⟨

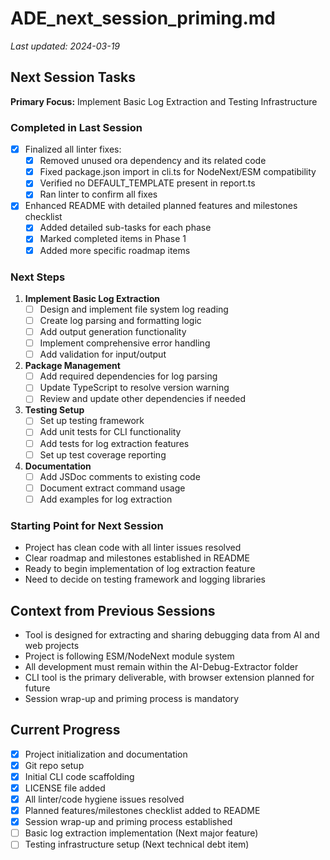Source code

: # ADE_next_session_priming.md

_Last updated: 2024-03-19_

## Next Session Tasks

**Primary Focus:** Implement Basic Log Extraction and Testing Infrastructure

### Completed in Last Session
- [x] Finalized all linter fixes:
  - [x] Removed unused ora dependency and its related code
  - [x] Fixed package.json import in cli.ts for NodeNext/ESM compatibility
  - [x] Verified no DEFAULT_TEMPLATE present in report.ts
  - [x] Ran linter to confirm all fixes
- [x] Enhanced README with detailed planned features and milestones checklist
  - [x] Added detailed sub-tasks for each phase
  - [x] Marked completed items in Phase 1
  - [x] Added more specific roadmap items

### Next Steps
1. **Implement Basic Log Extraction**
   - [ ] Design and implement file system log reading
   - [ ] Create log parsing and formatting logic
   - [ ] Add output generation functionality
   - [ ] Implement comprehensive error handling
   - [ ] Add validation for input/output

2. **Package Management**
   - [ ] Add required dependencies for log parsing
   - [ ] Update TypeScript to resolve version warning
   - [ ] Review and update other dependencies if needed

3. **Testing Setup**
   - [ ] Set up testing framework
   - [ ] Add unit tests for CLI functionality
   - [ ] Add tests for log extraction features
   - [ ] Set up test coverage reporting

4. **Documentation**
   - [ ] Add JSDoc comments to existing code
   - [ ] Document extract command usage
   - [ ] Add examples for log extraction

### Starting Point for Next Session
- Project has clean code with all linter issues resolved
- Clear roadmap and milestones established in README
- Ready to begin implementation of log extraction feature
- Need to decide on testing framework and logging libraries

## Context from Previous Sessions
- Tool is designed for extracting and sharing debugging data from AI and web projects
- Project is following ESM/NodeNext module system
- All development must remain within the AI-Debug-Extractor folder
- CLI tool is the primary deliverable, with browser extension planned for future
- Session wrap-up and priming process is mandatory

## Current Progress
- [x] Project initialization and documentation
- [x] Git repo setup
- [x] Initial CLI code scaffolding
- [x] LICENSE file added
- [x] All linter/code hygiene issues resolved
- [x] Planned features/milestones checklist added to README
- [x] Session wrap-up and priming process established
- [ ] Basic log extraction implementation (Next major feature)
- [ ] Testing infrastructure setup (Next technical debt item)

⟩
⟨

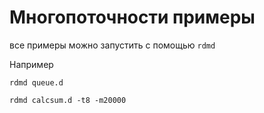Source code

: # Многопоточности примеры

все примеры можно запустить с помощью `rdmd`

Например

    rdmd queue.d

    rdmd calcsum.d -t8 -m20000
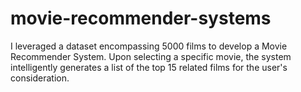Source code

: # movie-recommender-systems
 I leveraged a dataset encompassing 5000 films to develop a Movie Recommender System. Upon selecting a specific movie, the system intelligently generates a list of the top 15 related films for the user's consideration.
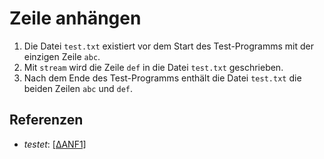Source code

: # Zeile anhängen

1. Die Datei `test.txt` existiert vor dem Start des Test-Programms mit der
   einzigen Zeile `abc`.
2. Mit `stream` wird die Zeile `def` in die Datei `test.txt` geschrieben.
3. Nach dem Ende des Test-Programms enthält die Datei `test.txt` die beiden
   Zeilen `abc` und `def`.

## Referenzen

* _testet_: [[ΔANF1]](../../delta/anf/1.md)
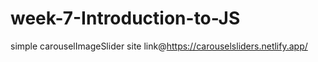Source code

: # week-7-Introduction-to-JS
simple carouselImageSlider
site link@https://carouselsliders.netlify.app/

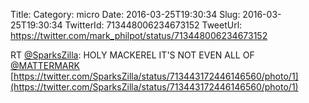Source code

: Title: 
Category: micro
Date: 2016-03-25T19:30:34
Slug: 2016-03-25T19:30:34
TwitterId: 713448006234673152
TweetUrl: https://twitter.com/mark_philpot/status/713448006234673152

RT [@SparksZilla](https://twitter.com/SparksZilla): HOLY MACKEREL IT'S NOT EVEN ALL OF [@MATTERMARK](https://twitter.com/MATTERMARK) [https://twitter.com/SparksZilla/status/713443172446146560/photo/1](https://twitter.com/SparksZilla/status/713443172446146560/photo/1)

⟩
⟨

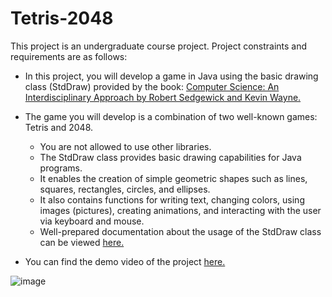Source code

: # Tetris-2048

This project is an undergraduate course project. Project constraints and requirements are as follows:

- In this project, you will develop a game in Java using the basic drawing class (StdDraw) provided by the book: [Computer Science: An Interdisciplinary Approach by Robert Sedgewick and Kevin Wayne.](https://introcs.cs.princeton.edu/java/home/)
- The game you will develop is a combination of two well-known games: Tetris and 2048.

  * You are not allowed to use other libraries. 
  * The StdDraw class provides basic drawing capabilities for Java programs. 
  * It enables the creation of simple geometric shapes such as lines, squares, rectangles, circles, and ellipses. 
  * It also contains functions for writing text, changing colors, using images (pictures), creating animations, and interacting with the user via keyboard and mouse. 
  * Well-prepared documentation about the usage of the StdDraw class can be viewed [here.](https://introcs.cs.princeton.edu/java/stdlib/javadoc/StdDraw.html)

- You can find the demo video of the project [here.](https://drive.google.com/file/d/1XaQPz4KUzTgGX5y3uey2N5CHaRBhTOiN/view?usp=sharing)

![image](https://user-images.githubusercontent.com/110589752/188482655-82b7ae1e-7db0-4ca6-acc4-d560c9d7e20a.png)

⟩

Please go through the data above and copy each line containing the word "items".

* Response to the task *
  - [x] Marked completed items in Phase 1
  - [x] Added more specific roadmap items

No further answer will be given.